I
Entre la muchedumbre es fácil esconder un arma. Todas las manos la empuñan sin saberlo, sin desearlo. A una mujer o un hombre entre la masa los convertimos en fácil diana de tiro al blanco, casi dioses perseguidos, casi lunas que atrapan la luz en medio de la noche. En la multitud es sencillo levantar sobre hombros a la vida o segarla para siempre con una pistola calibre 32, con un amor calibre fanatismo o con un odio calibre sinrazón.

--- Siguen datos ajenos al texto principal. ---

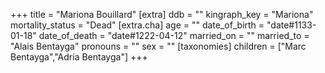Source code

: +++
title = "Mariona Bouillard"
[extra]
ddb = ""
kingraph_key = "Mariona"
mortality_status = "Dead"
[extra.cha]
age = ""
date_of_birth = "date#1133-01-18"
date_of_death = "date#1222-04-12"
married_on = ""
married_to = "Alais Bentayga"
pronouns = ""
sex = ""
[taxonomies]
children = ["Marc Bentayga","Adria Bentayga"]
+++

Enciendo el televisor. De no hacerlo habrían sido felices unos minutos más mi café descafeinado y mis galletas con almendras. Pero lo he encendido. Veo al tipo en el momento justo de apretar el gatillo para explotar la conmoción en todo el continente. ¡Qué ligera es la suerte de estar vivo! ¡Qué curioso es el instante! El dedo echa a andar la decisión desde hace tiempo asumida. Una fracción de segundo puede cambiar el orden de las cosas. La articulación de la primera y segunda falanges del dedo índice de la mano es clave para que el pliegue digital distal, entre la segunda falange y el pulpejo, haga válidas todas las dudas, las conjeturas, las discusiones con los demás involucrados y las noches platicando con la novia sobre el tema, después de hacer el amor; tal vez inmiscuyendo a la luna y a los cigarros que deshacen el tiempo dejándolo en ceniza.
Tal vez Fernando no odia en realidad a Cristina, por eso no puede casar su decisión con la voluntad de la bala. ¿Puede un trozo de metal fundido, con su ración de muerte en polvo dentro de su entraña, contravenir al destino?, ¿puede renunciar a su encomienda porque una fuerza mayor, desconocida, así lo determina? Tal vez el muchacho la amó y ahora cree odiarla. Razones sobran al señor Amor para mutar bajo el mando del capricho. De alguna manera el plomo sabe del dilema; por eso se niega a abandonar el cañón de la pistola.
El caso se indaga en calidad de alto secreto, declara el informativo. Fernando guarda silencio en la cárcel. Brenda, la novia del prospecto de asesino, también quema su alegría detrás de los barrotes. Me pregunto si alguna vez jugarán de nuevo al amor en algún rinconcillo bonaerense, sin más pretensión que arrancarse a gritos pedacitos de vida. Lo dudo. También lo lamento. Hubiera sido fácil cultivar sus sonrisas en otro tipo de pactos, correr a la vera de senderos no incendiados, matar uno en el otro sus demonios. Es tarde para eso.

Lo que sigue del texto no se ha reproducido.